### [Task details]
Go through the entries below and copy each line containing the word "refersTo".

Collected data
* * * * * * * * *

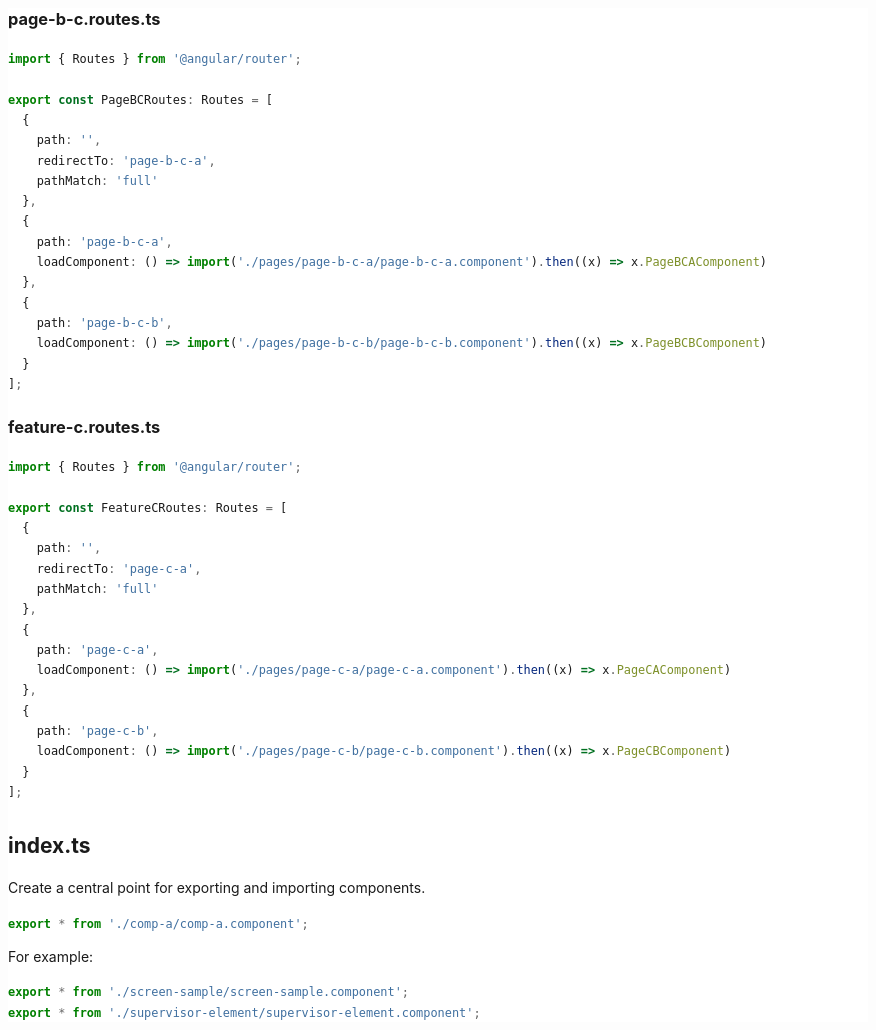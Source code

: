 ### page-b-c.routes.ts
```ts
import { Routes } from '@angular/router';

export const PageBCRoutes: Routes = [
  {
    path: '',
    redirectTo: 'page-b-c-a',
    pathMatch: 'full'
  },
  {
    path: 'page-b-c-a',
    loadComponent: () => import('./pages/page-b-c-a/page-b-c-a.component').then((x) => x.PageBCAComponent)
  },
  {
    path: 'page-b-c-b',
    loadComponent: () => import('./pages/page-b-c-b/page-b-c-b.component').then((x) => x.PageBCBComponent)
  }
];
```

### feature-c.routes.ts
```ts
import { Routes } from '@angular/router';

export const FeatureCRoutes: Routes = [
  {
    path: '',
    redirectTo: 'page-c-a',
    pathMatch: 'full'
  },
  {
    path: 'page-c-a',
    loadComponent: () => import('./pages/page-c-a/page-c-a.component').then((x) => x.PageCAComponent)
  },
  {
    path: 'page-c-b',
    loadComponent: () => import('./pages/page-c-b/page-c-b.component').then((x) => x.PageCBComponent)
  }
];
```

## index.ts
Create a central point for exporting and importing components.
```ts
export * from './comp-a/comp-a.component';
```
For example:
```ts
export * from './screen-sample/screen-sample.component';
export * from './supervisor-element/supervisor-element.component';
```
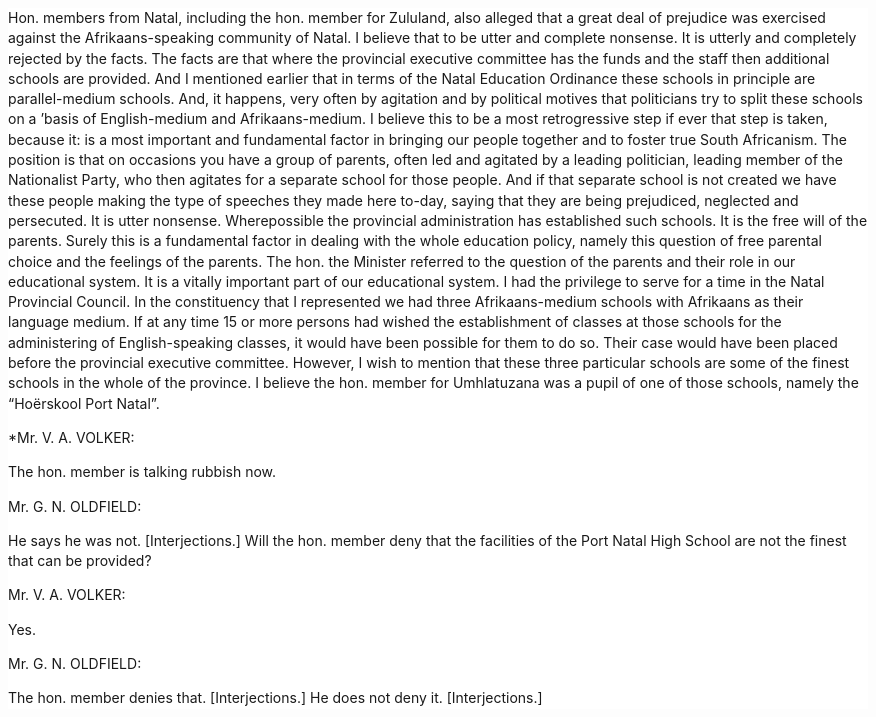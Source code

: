 <p>Hon. members from Natal, including the hon. member for Zululand, also alleged that a great deal of prejudice was exercised against the Afrikaans-speaking community of Natal. I believe that to be utter and complete nonsense. It is utterly and completely rejected by the facts. The facts are that where the provincial executive committee has the funds and the staff then additional schools are provided. And I mentioned earlier that in terms of the Natal Education Ordinance these schools in principle are parallel-medium schools. And, it happens, very often by agitation and by political motives that politicians try to split these schools on a &#x2019;basis of English-medium and Afrikaans-medium. I believe this to be a most retrogressive step if ever that step is taken, because it: is a most important and fundamental factor in bringing our people together and to foster true South Africanism. The position is that on occasions you have a group of parents, often led and agitated by a leading politician, leading member of the Nationalist Party, who then agitates for a separate school for those people. And if that separate school is not created we have these people making the type of speeches they made here to-day, saying that they are being prejudiced, neglected and persecuted. It is utter nonsense. Wherepossible the provincial administration has established such schools. It is the free will of the parents. Surely this is a fundamental factor in dealing with the whole education policy, namely this question of free parental choice and the feelings of the parents. The hon. the Minister referred to the question of the parents and their role in our educational system. It is a vitally important part of our educational system. I had the privilege to serve for a time in the Natal Provincial Council. In the constituency that I represented we had three Afrikaans-medium schools with Afrikaans as their language medium. If at any time 15 or more persons had wished the establishment of classes at those schools for the administering of English-speaking classes, it would have been possible for them to do so. Their case would have been placed before the provincial executive committee. However, I wish to mention that these three particular schools are some of the finest schools in the whole of the province. I believe the hon. member for Umhlatuzana was a pupil of one of those schools, namely the &#x201C;Hoërskool Port Natal&#x201D;.</p>

</speech>

<speech by="#volker">

<from>*Mr. <person refersTo="hansard_za">V. A. VOLKER</person>:</from>

<p>The hon. member is talking rubbish now.</p>

</speech>

<speech by="#oldfield">

<from>Mr. <person refersTo="hansard_za">G. N. OLDFIELD</person>:</from>

<p>He says he was not. [Interjections.] Will the hon. member deny that the facilities of the Port Natal High School are not the finest that can be provided?</p>

</speech>

<speech by="#volker">

<from>Mr. <person refersTo="hansard_za">V. A. VOLKER</person>:</from>

<p>Yes.</p>

</speech>

<speech by="#oldfield">

<from>Mr. <person refersTo="hansard_za">G. N. OLDFIELD</person>:</from>

<p>The hon. member denies that. [Interjections.] He does not deny it. [Interjections.]</p>
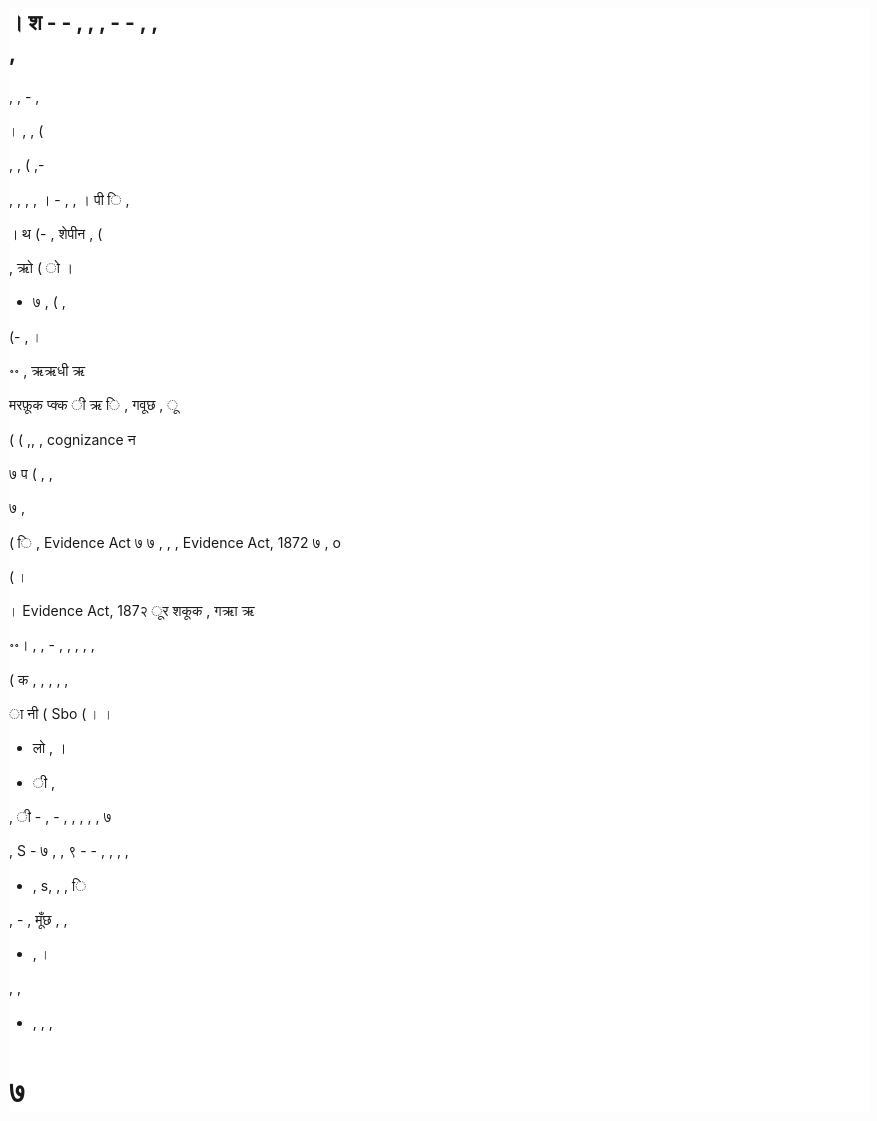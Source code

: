 । श - - , , , - - , ,   
,   
-

, , - ,

। , , (

, , ( ,-

, , , , । - , , । पी ि ,

। थ (- , शेपीन , (

, ऋो ( ो ।

- ७ , ( ,

(- , ।

॰॰ , ऋऋधी ऋ

मरफ़ूक प्क्क ी ऋ ि , गवूछ , ू

( ( ,, , cognizance न

७ प ( , ,

७ ,

( ि , Evidence Act ७ ७ , , , Evidence Act, 1872 ७ , o

( ।

। Evidence Act, 187२ ूर शकूक , गऋा ऋ

॰॰। , , - , , , , ,

( क , , , , ,

ा नी ( Sbo ( । ।

- लो , ।

- ी ,

, ी - , - , , , , , ७

, S - ७ , , ९ - - , , , ,

- , s, , , ि

, - , मूँछ , ,

- , ।

, ,

- , , ,

#

# ७
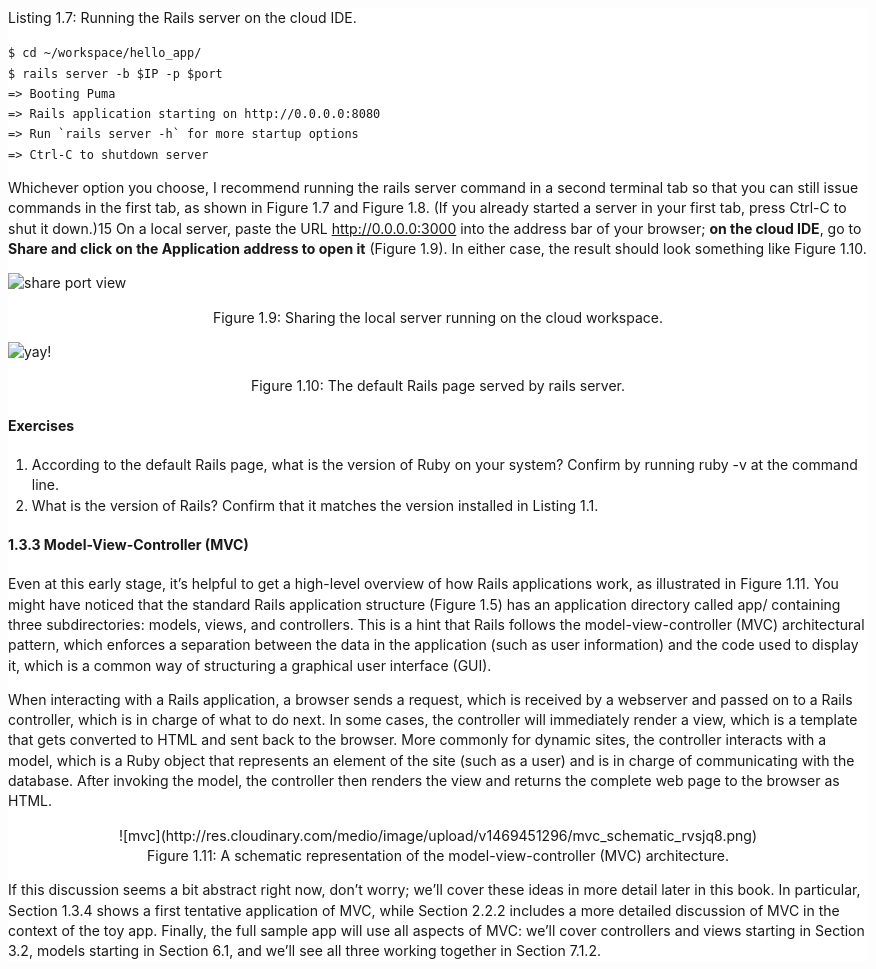 Listing 1.7: Running the Rails server on the cloud IDE.

	$ cd ~/workspace/hello_app/
	$ rails server -b $IP -p $port
	=> Booting Puma
	=> Rails application starting on http://0.0.0.0:8080
	=> Run `rails server -h` for more startup options
	=> Ctrl-C to shutdown server

Whichever option you choose, I recommend running the rails server command in a second terminal tab so that you can still issue commands in the first tab, as shown in Figure 1.7 and Figure 1.8. (If you already started a server in your first tab, press Ctrl-C to shut it down.)15 On a local server, paste the URL http://0.0.0.0:3000 into the address bar of your browser; **on the cloud IDE**, go to **Share and click on the Application address to open it** (Figure 1.9). In either case, the result should look something like Figure 1.10.

![share port view](http://res.cloudinary.com/medio/image/upload/v1469450707/share_h6wboy.png)

<center>Figure 1.9: Sharing the local server running on the cloud workspace.</center>

![yay!](http://res.cloudinary.com/medio/image/upload/v1469450842/yay_taja22.png)

<center>Figure 1.10: The default Rails page served by rails server.</center>

#### Exercises

1. According to the default Rails page, what is the version of Ruby on your system? Confirm by running ruby -v at the command line.
2. What is the version of Rails? Confirm that it matches the version installed in Listing 1.1.

#### 1.3.3 Model-View-Controller (MVC)

Even at this early stage, it’s helpful to get a high-level overview of how Rails applications work, as illustrated in Figure 1.11. You might have noticed that the standard Rails application structure (Figure 1.5) has an application directory called app/ containing three subdirectories: models, views, and controllers. This is a hint that Rails follows the model-view-controller (MVC) architectural pattern, which enforces a separation between the data in the application (such as user information) and the code used to display it, which is a common way of structuring a graphical user interface (GUI).

When interacting with a Rails application, a browser sends a request, which is received by a webserver and passed on to a Rails controller, which is in charge of what to do next. In some cases, the controller will immediately render a view, which is a template that gets converted to HTML and sent back to the browser. More commonly for dynamic sites, the controller interacts with a model, which is a Ruby object that represents an element of the site (such as a user) and is in charge of communicating with the database. After invoking the model, the controller then renders the view and returns the complete web page to the browser as HTML.

<center>![mvc](http://res.cloudinary.com/medio/image/upload/v1469451296/mvc_schematic_rvsjq8.png)</center>

<center>Figure 1.11: A schematic representation of the model-view-controller (MVC) architecture.</center>

If this discussion seems a bit abstract right now, don’t worry; we’ll cover these ideas in more detail later in this book. In particular, Section 1.3.4 shows a first tentative application of MVC, while Section 2.2.2 includes a more detailed discussion of MVC in the context of the toy app. Finally, the full sample app will use all aspects of MVC: we’ll cover controllers and views starting in Section 3.2, models starting in Section 6.1, and we’ll see all three working together in Section 7.1.2.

* * * * * * * * *

### [Reply to the task]
<from>*Mr. <person refersTo="hansard_za">V. A. VOLKER</person>:</from>
<from>Mr. <person refersTo="hansard_za">G. N. OLDFIELD</person>:</from>
<from>Mr. <person refersTo="hansard_za">V. A. VOLKER</person>:</from>
<from>Mr. <person refersTo="hansard_za">G. N. OLDFIELD</person>:</from>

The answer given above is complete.